Lines before the one containing "### Laser Scan Misalignment" are to be skipped; reproduce that line and the rest of the records below exactly.

(Source texts of formatted documents)
Segment Open
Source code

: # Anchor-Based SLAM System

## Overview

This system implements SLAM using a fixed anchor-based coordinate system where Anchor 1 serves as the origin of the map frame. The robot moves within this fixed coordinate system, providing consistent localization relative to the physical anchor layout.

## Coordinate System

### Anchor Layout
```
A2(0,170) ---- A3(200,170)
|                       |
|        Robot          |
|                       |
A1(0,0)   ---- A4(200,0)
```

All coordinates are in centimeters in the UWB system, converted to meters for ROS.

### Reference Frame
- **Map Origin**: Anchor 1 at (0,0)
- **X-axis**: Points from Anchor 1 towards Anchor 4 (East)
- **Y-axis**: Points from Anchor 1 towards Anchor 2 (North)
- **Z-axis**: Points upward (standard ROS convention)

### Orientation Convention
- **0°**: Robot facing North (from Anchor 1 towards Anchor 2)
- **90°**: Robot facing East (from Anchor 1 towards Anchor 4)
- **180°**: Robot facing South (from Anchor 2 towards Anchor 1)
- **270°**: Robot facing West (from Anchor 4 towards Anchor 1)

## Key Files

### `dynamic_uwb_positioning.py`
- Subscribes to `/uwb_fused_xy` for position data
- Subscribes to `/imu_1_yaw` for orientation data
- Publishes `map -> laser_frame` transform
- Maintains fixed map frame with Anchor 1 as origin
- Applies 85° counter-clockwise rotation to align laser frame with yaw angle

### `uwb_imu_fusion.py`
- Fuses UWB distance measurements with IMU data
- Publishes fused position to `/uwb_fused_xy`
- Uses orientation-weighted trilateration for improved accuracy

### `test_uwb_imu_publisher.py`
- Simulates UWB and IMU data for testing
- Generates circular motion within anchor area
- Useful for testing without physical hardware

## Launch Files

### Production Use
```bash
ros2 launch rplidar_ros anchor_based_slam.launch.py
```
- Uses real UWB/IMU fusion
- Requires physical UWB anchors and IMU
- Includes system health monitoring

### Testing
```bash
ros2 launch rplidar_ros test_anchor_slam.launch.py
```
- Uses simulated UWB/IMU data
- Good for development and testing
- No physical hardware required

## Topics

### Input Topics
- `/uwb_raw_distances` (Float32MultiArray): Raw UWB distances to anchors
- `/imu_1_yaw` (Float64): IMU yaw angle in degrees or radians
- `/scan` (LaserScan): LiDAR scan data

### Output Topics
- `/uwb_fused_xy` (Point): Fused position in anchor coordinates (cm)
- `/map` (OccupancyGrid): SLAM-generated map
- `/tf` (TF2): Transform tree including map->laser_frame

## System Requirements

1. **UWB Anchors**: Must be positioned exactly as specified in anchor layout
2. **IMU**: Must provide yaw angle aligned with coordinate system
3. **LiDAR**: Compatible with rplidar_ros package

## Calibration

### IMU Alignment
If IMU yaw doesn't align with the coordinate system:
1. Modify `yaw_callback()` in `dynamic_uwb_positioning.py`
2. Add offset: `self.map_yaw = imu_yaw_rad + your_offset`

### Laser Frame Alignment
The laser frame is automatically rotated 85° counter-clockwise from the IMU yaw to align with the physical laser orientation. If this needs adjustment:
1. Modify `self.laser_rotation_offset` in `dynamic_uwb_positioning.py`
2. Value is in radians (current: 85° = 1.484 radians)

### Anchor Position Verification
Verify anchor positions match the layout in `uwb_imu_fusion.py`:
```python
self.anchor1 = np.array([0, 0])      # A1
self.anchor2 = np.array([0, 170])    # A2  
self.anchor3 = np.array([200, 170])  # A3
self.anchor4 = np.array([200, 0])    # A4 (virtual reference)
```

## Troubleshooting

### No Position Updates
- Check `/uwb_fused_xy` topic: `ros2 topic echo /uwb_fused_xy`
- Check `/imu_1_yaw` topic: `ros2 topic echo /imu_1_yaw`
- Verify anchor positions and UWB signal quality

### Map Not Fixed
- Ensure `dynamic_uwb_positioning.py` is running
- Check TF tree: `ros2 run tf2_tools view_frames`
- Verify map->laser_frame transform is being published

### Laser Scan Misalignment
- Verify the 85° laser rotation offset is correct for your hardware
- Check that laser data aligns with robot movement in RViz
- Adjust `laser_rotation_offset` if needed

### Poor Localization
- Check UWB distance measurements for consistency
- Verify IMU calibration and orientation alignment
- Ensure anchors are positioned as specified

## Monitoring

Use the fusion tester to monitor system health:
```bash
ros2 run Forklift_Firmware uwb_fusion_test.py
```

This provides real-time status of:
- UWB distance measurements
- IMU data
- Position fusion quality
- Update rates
Segment Closed
_Completed exercise_.
### Laser Scan Misalignment
- Verify the 85° laser rotation offset is correct for your hardware
- Check that laser data aligns with robot movement in RViz
- Adjust `laser_rotation_offset` if needed

### Poor Localization
- Check UWB distance measurements for consistency
- Verify IMU calibration and orientation alignment
- Ensure anchors are positioned as specified

## Monitoring

Use the fusion tester to monitor system health:
```bash
ros2 run Forklift_Firmware uwb_fusion_test.py
```

This provides real-time status of:
- UWB distance measurements
- IMU data
- Position fusion quality
- Update rates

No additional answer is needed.